The brilliance in Rubber, a movie in which a tire truly does come to life and kill people, is the finely walked line of ridiculousness that writer/director Quentin Dupieux masters fom the opening moment. A moment that begins with Lt. Chad getting out of a car’s trunk and dumping a glass of water in front of a group of spectators. Apparently, this group is also going to watch the movie with us. They are given binoculors and left to themselves to try and figure out exactly what the Hell is happening throughout the film.  They work things out the same as we do, even echoing conversations I had internally as events unfolded. Soon, though, there remains only one of the group, as the movie tries to deceive and dispose of it’s own audience. Why? No Reason.

The events that they-and-we follow are simple enough, a tire comes to life, rolls around the desert and figures out how to kill things with it’s mind(?) I guess. At least, we’re lead to think that, though all we see is a shaking tire and an exploding noggin as evidence. As our tire follows the mysterious French woman he encounters on the road (Roxanne Mesquida), it is in turn pursued by the diligent Lt. Chad, (a perfectly deadpan Stephen Spinella). This performance alone is worth the film, as Lt. Chad, aware of the staging these events are under, tries to convince his deputies and everyone else that it’s fake, made up by unseen masters and presented before an audience for undisclosed purposes. And, until that audience dies, Lt.

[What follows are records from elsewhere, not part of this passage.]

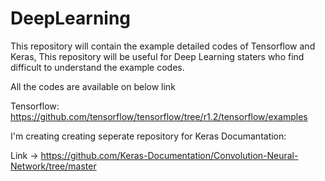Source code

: # DeepLearning
This repository will contain the example detailed codes of Tensorflow and Keras, This repository will be useful for Deep Learning staters who find difficult to understand the example codes. 

All the codes are available on below link

Tensorflow: https://github.com/tensorflow/tensorflow/tree/r1.2/tensorflow/examples

I'm creating creating seperate repository for Keras Documantation:

Link -> https://github.com/Keras-Documentation/Convolution-Neural-Network/tree/master



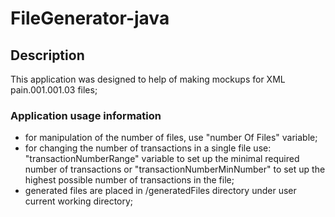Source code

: # FileGenerator-java

## Description
This application was designed to help of making mockups for XML pain.001.001.03 files;

### Application usage information
- for manipulation of the number of files, use  "number Of Files" variable;
- for changing the number of transactions in a single file use: "transactionNumberRange" variable to set up the minimal required number of transactions or "transactionNumberMinNumber" to set up the highest possible number of transactions in the file;
- generated files are placed in /generatedFiles directory under user current working directory;
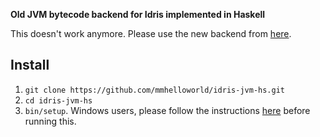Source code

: **Old JVM bytecode backend for Idris implemented in Haskell**

This doesn't work anymore. Please use the new backend from [here](https://github.com/mmhelloworld/idris-jvm).

## Install

1. `git clone https://github.com/mmhelloworld/idris-jvm-hs.git`
1. `cd idris-jvm-hs`
1. `bin/setup`. Windows users, please follow the instructions [here](docs/windows.md) before running this.
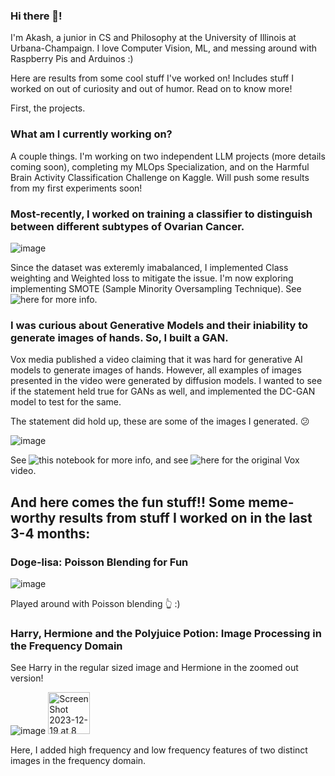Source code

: ### Hi there 👋! 

I'm Akash, a junior in CS and Philosophy at the University of Illinois at Urbana-Champaign. I love Computer Vision, ML, and messing around with Raspberry Pis and Arduinos :)

Here are results from some cool stuff I've worked on! Includes stuff I worked on out of curiosity and out of humor. Read on to know more!

First, the projects.

### What am I currently working on?

A couple things. I'm working on two independent LLM projects (more details coming soon), completing my MLOps Specialization, and on the Harmful Brain Activity Classification Challenge on Kaggle. Will push some results from my first experiments soon!

### Most-recently, I worked on training a classifier to distinguish between different subtypes of Ovarian Cancer. 

![image](https://github.com/akasharunabharathi/akasharunabharathi/assets/90937878/d20b838e-a554-4bd1-b2c8-7a53525213cb)

Since the dataset was exteremly imabalanced, I implemented Class weighting and Weighted loss to mitigate the issue. I'm now exploring implementing SMOTE (Sample Minority Oversampling Technique). See ![here](https://github.com/akasharunabharathi/ovarian-cancer-subtype-classification/blob/main/ubc-ovarian-cancer-subtype-classification.ipynb) for more info.

### I was curious about Generative Models and their iniability to generate images of hands. So, I built a GAN.

Vox media published a video claiming that it was hard for generative AI models to generate images of hands. However, all examples of images presented in the video were generated by diffusion models. I wanted to see if the statement held true for GANs as well, and implemented the DC-GAN model to test for the same.

The statement did hold up, these are some of the images I generated. 😕

![image](https://github.com/akasharunabharathi/akasharunabharathi/assets/90937878/61b3f1bb-5039-43e1-b12e-caf68f0fda70)

See ![this notebook](https://github.com/akasharunabharathi/hand-gan/blob/main/HandGan.ipynb) for more info, and see ![here](https://www.youtube.com/watch?v=24yjRbBah3w&ab_channel=Vox) for the original Vox video.

## And here comes the fun stuff!! Some meme-worthy results from stuff I worked on in the last 3-4 months:


### Doge-lisa: Poisson Blending for Fun

![image](https://github.com/akasharunabharathi/akasharunabharathi/assets/90937878/ec111528-530b-4dae-b72f-53c0221e8c75)

Played around with Poisson blending 👆 :)


### Harry, Hermione and the Polyjuice Potion: Image Processing in the Frequency Domain

See Harry in the regular sized image and Hermione in the zoomed out version!

![image](https://github.com/akasharunabharathi/akasharunabharathi/assets/90937878/ecd497a7-9f11-4d75-92c1-e5f55cb23886)           <img width="67" alt="Screen Shot 2023-12-19 at 8 40 53 PM" src="https://github.com/akasharunabharathi/akasharunabharathi/assets/90937878/8b685319-cffc-4834-aa17-b57bd6fae0e9">

Here, I added high frequency and low frequency features of two distinct images in the frequency domain.


<!--
**akasharunabharathi/akasharunabharathi** is a ✨ _special_ ✨ repository because its `README.md` (this file) appears on your GitHub profile.

Here are some ideas to get you started:

- 🔭 I’m currently working on ...
- 🌱 I’m currently learning ...
- 👯 I’m looking to collaborate on ...
- 🤔 I’m looking for help with ...
- 💬 Ask me about ...
- 📫 How to reach me: ...
- 😄 Pronouns: ...
- ⚡ Fun fact: ...
-->
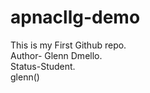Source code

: # apnacllg-demo
This is my First Github repo.
<br>
Author- Glenn Dmello.
<br>
Status-Student.
<br>
glenn()
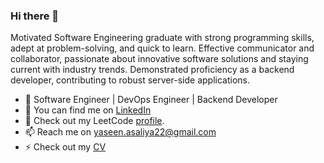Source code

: ### Hi there 👋
Motivated Software Engineering graduate with strong programming skills, adept at problem-solving, and quick to learn. Effective communicator and collaborator, passionate about innovative software solutions and staying current with industry trends. Demonstrated proficiency as a backend developer, contributing to robust server-side applications.
- 🔭 Software Engineer | DevOps Engineer | Backend Developer
- 💬 You can find me on <a href="https://www.linkedin.com/in/yaseen-asaliya-8b0675226/">LinkedIn</a>
- 🤔 Check out my LeetCode [profile](https://leetcode.com/yaseenasaliya/).
- 📫 Reach me on yaseen.asaliya22@gmail.com
- ⚡ Check out my [CV](https://docs.google.com/document/d/13gqVn5uPjPx10lk-Urgq6SPkvSoVIW45zHSS10CZNcc/edit?usp=sharing)
  
<!--
**yaseen-asaliya/yaseen-asaliya** is a ✨ _special_ ✨ repository because its `README.md` (this file) appears on your GitHub profile.

Here are some ideas to get you started:

- 🔭 I’m currently working on ...
- 🌱 I’m currently learning ...
- 👯 I’m looking to collaborate on ...
- 🤔 I’m looking for help with ...
- 💬 Ask me about ...
- 📫 How to reach me: ...
- 😄 Pronouns: ...
- ⚡ Fun fact: ...
-->
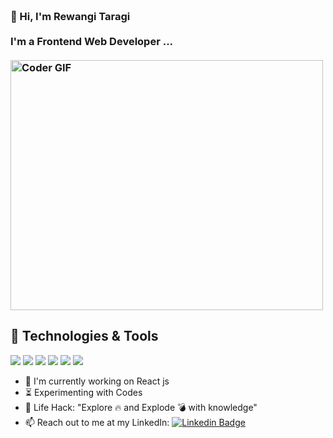 <h3 align="left">
 <abc>
  <br>👋 Hi, I'm Rewangi Taragi<br>
  <br> I'm a Frontend Web Developer ... <br>
  <br>
    <img src="https://media.giphy.com/media/QHLBmZ2Xmdvgc/giphy.gif" alt="Coder GIF" width="500" height="400">
 </abc>
</h3> 
   
   ## 🔧 Technologies & Tools
![](https://img.shields.io/badge/OS-Windows-brightgreen) ![](https://img.shields.io/badge/Editor-VS%20Code-brightgreen)
![](https://img.shields.io/badge/Web%20Development-%3C%2F%3E-blueviolet) ![](https://img.shields.io/badge/JavaScript-%3C%2F%3E-yellow) ![](https://img.shields.io/badge/Code-C%2B%2B-brightgreen) ![](https://img.shields.io/badge/FrameWork-React%20-yellowgreen)
   
- :telescope: I'm currently working on React js
- :hourglass_flowing_sand: Experimenting with Codes
- :dart: Life Hack: "Explore :fire: and Explode :bomb: with knowledge" 
- :mailbox: Reach out to me at my LinkedIn: 
[![Linkedin Badge](https://img.shields.io/badge/-rewangi-blue?style=flat-square&logo=Linkedin&logoColor=white&link=https://www.linkedin.com/in/rewangi)](https://www.linkedin.com/in/rewangi-taragi-396ba8171/)
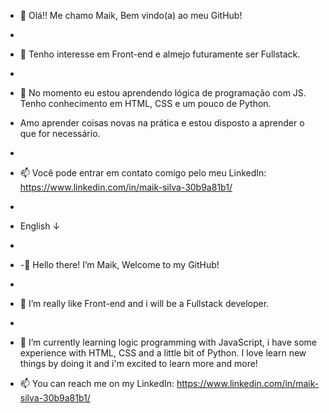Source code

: - 👋 Olá!! Me chamo Maik, Bem vindo(a) ao meu GitHub!
- 
- 👀 Tenho interesse em Front-end e almejo futuramente ser Fullstack.
- 
- 🌱 No momento eu estou aprendendo lógica de programação com JS. Tenho conhecimento em HTML, CSS e um pouco de Python.
- Amo aprender coisas novas na prática e estou disposto a aprender o que for necessário.
- 
- 📫 Você pode entrar em contato comigo pelo meu LinkedIn: https://www.linkedin.com/in/maik-silva-30b9a81b1/
- 
- English ↓
- 
- -👋 Hello there! I’m Maik, Welcome to my GitHub!
- 
- 👀 I’m really like Front-end and i will be a Fullstack developer.
- 
- 🌱 I’m currently learning logic programming with JavaScript, i have some experience with HTML, CSS and a little bit of Python.
I love learn new things by doing it and i'm excited to learn more and more!

- 📫 You can reach me on my LinkedIn: https://www.linkedin.com/in/maik-silva-30b9a81b1/

<!---
mikesilvasdv/mikesilvasdv is a ✨ special ✨ repository because its `README.md` (this file) appears on your GitHub profile.
You can click the Preview link to take a look at your changes.
--->
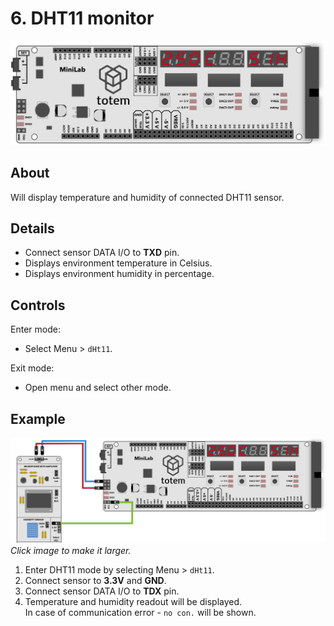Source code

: # 6. DHT11 monitor

![Mini Lab LabBoard DHT11 mode](/assets/images/mini-lab/labboard-dht11-mode.png)

## About

Will display temperature and humidity of connected DHT11 sensor.

## Details

- Connect sensor DATA I/O to **TXD** pin.
- Displays environment temperature in Celsius.
- Displays environment humidity in percentage.

## Controls

Enter mode:

- Select Menu > `dHt11`.

Exit mode:

- Open menu and select other mode.

## Example

[![Mini Lab LabBoard DHT11 mode example](/assets/images/mini-lab/labboard-dht11-mode-example.png)](/assets/images/mini-lab/labboard-dht11-mode-example.png)  
_Click image to make it larger._

1. Enter DHT11 mode by selecting Menu > `dHt11`.
1. Connect sensor to **3.3V** and **GND**.
1. Connect sensor DATA I/O to **TDX** pin.
1. Temperature and humidity readout will be displayed.  
In case of communication error - `no con.` will be shown.
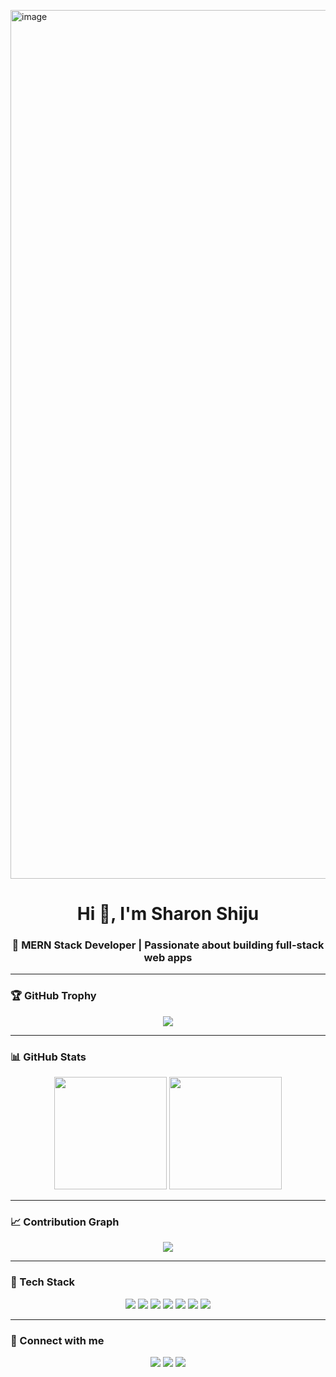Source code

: <img width="1185" height="1390" alt="image" src="https://github.com/user-attachments/assets/bded68c5-ea2b-4710-b049-9db1fc1e7325" /><h1 align="center">Hi 👋, I'm Sharon Shiju</h1>
<h3 align="center">🚀 MERN Stack Developer | Passionate about building full-stack web apps</h3>

---

### 🏆 GitHub Trophy
<p align="center">
  <img src="https://github-profile-trophy.vercel.app/?username=sharonshiju5&theme=radical&row=1&column=7" />
</p>

---

### 📊 GitHub Stats
<p align="center">
  <img src="https://github-readme-stats.vercel.app/api?username=sharonshiju5&show_icons=true&theme=radical" height="180" />
  <img src="https://github-readme-stats.vercel.app/api/top-langs/?username=sharonshiju5&layout=compact&theme=radical" height="180"/>
</p>

---

### 📈 Contribution Graph
<p align="center">
  <img src="https://github-readme-activity-graph.vercel.app/graph?username=sharonshiju5&theme=dracula&area=true" />
</p>

---

### 🚀 Tech Stack
<p align="center">
  <img src="https://img.shields.io/badge/JavaScript-F7DF1E?style=for-the-badge&logo=javascript&logoColor=black" />
  <img src="https://img.shields.io/badge/React-61DAFB?style=for-the-badge&logo=react&logoColor=black" />
  <img src="https://img.shields.io/badge/Node.js-339933?style=for-the-badge&logo=nodedotjs&logoColor=white" />
  <img src="https://img.shields.io/badge/Express.js-000000?style=for-the-badge&logo=express&logoColor=white" />
  <img src="https://img.shields.io/badge/MongoDB-4EA94B?style=for-the-badge&logo=mongodb&logoColor=white" />
  <img src="https://img.shields.io/badge/HTML5-E34F26?style=for-the-badge&logo=html5&logoColor=white" />
  <img src="https://img.shields.io/badge/CSS3-1572B6?style=for-the-badge&logo=css3&logoColor=white" />
</p>

---

### 🔗 Connect with me
<p align="center">
  <a href="mailto:sharonshiju261@gmail.com"><img src="https://img.shields.io/badge/Gmail-D14836?style=for-the-badge&logo=gmail&logoColor=white" /></a>
  <a href="[https://www.linkedin.com/in/sharonshiju](https://www.linkedin.com/in/sharon-shiju-pk/)"><img src="https://img.shields.io/badge/LinkedIn-blue?style=for-the-badge&logo=linkedin&logoColor=white" /></a>
  <a href="https://twitter.com/sharonshiju5"><img src="https://img.shields.io/badge/Twitter-1DA1F2?style=for-the-badge&logo=twitter&logoColor=white" /></a>
</p>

Chad and the rest of the cast have to grudgingly play along in their parts, reading lines and hitting cues until the story is over. Having actual audience members in the film itself is a remarkable sly way to break the fourth wall without ever having to actually do something dumb like address the camera (hint hint Funny Games!) and makes for a crazy existential undercurrent to the whole “Scanners with a tire thing” the movie already has going.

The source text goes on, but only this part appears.